### TASK GOAL:
Word for word, repeat each entry that follows.

Extracted data entries
—————
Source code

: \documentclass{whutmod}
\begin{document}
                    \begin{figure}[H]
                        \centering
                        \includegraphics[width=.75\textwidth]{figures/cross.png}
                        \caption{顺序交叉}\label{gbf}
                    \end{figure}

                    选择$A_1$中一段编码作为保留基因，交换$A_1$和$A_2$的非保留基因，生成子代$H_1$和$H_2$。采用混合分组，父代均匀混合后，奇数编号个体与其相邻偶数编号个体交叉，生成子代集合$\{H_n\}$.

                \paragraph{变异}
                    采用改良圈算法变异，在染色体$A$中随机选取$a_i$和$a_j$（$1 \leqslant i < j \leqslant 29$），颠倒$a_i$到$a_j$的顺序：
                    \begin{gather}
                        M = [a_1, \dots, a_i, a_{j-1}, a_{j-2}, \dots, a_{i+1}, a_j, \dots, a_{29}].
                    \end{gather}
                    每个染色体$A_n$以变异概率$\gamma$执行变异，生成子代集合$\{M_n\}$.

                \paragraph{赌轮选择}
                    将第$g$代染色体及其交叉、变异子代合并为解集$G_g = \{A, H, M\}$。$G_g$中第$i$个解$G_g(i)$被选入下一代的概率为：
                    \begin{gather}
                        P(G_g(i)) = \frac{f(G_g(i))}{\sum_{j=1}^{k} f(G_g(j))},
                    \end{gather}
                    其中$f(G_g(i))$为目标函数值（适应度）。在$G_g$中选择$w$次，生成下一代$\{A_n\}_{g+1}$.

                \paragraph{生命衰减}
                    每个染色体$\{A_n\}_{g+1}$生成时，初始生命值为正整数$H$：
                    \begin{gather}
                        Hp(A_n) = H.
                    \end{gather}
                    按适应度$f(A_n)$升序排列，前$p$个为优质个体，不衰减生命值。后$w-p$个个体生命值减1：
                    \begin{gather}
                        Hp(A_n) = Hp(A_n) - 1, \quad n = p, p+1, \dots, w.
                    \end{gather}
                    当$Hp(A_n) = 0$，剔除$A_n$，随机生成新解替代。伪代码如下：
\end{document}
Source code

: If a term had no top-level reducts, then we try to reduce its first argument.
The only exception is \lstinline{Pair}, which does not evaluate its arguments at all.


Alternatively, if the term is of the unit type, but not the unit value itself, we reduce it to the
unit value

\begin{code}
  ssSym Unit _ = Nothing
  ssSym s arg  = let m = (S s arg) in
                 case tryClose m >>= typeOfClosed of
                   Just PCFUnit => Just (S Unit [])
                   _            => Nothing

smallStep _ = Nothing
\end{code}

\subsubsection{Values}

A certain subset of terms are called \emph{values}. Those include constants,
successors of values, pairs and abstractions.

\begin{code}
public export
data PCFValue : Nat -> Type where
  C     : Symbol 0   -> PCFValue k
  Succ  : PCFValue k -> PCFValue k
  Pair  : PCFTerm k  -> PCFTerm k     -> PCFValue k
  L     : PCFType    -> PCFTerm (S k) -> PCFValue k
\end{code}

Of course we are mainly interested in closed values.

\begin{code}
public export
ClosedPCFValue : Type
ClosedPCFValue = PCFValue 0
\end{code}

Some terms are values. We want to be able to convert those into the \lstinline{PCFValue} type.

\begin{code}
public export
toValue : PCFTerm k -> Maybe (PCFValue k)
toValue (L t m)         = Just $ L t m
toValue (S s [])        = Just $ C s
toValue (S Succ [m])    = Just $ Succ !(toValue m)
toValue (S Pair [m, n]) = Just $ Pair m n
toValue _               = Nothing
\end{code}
—————
### RESPONSE BELOW:
Source code

: \documentclass{whutmod}
\begin{document}
                    \begin{figure}[H]
                        \centering
                        \includegraphics[width=.75\textwidth]{figures/cross.png}
                        \caption{顺序交叉}\label{gbf}
                    \end{figure}

                    选择$A_1$中一段编码作为保留基因，交换$A_1$和$A_2$的非保留基因，生成子代$H_1$和$H_2$。采用混合分组，父代均匀混合后，奇数编号个体与其相邻偶数编号个体交叉，生成子代集合$\{H_n\}$.

                \paragraph{变异}
                    采用改良圈算法变异，在染色体$A$中随机选取$a_i$和$a_j$（$1 \leqslant i < j \leqslant 29$），颠倒$a_i$到$a_j$的顺序：
                    \begin{gather}
                        M = [a_1, \dots, a_i, a_{j-1}, a_{j-2}, \dots, a_{i+1}, a_j, \dots, a_{29}].
                    \end{gather}
                    每个染色体$A_n$以变异概率$\gamma$执行变异，生成子代集合$\{M_n\}$.

                \paragraph{赌轮选择}
                    将第$g$代染色体及其交叉、变异子代合并为解集$G_g = \{A, H, M\}$。$G_g$中第$i$个解$G_g(i)$被选入下一代的概率为：
                    \begin{gather}
                        P(G_g(i)) = \frac{f(G_g(i))}{\sum_{j=1}^{k} f(G_g(j))},
                    \end{gather}
                    其中$f(G_g(i))$为目标函数值（适应度）。在$G_g$中选择$w$次，生成下一代$\{A_n\}_{g+1}$.

                \paragraph{生命衰减}
                    每个染色体$\{A_n\}_{g+1}$生成时，初始生命值为正整数$H$：
                    \begin{gather}
                        Hp(A_n) = H.
                    \end{gather}
                    按适应度$f(A_n)$升序排列，前$p$个为优质个体，不衰减生命值。后$w-p$个个体生命值减1：
                    \begin{gather}
                        Hp(A_n) = Hp(A_n) - 1, \quad n = p, p+1, \dots, w.
                    \end{gather}
                    当$Hp(A_n) = 0$，剔除$A_n$，随机生成新解替代。伪代码如下：
\end{document}
Source code

: If a term had no top-level reducts, then we try to reduce its first argument.
The only exception is \lstinline{Pair}, which does not evaluate its arguments at all.


Alternatively, if the term is of the unit type, but not the unit value itself, we reduce it to the
unit value

\begin{code}
  ssSym Unit _ = Nothing
  ssSym s arg  = let m = (S s arg) in
                 case tryClose m >>= typeOfClosed of
                   Just PCFUnit => Just (S Unit [])
                   _            => Nothing

smallStep _ = Nothing
\end{code}

\subsubsection{Values}

A certain subset of terms are called \emph{values}. Those include constants,
successors of values, pairs and abstractions.

\begin{code}
public export
data PCFValue : Nat -> Type where
  C     : Symbol 0   -> PCFValue k
  Succ  : PCFValue k -> PCFValue k
  Pair  : PCFTerm k  -> PCFTerm k     -> PCFValue k
  L     : PCFType    -> PCFTerm (S k) -> PCFValue k
\end{code}

Of course we are mainly interested in closed values.

\begin{code}
public export
ClosedPCFValue : Type
ClosedPCFValue = PCFValue 0
\end{code}

Some terms are values. We want to be able to convert those into the \lstinline{PCFValue} type.

\begin{code}
public export
toValue : PCFTerm k -> Maybe (PCFValue k)
toValue (L t m)         = Just $ L t m
toValue (S s [])        = Just $ C s
toValue (S Succ [m])    = Just $ Succ !(toValue m)
toValue (S Pair [m, n]) = Just $ Pair m n
toValue _               = Nothing
\end{code}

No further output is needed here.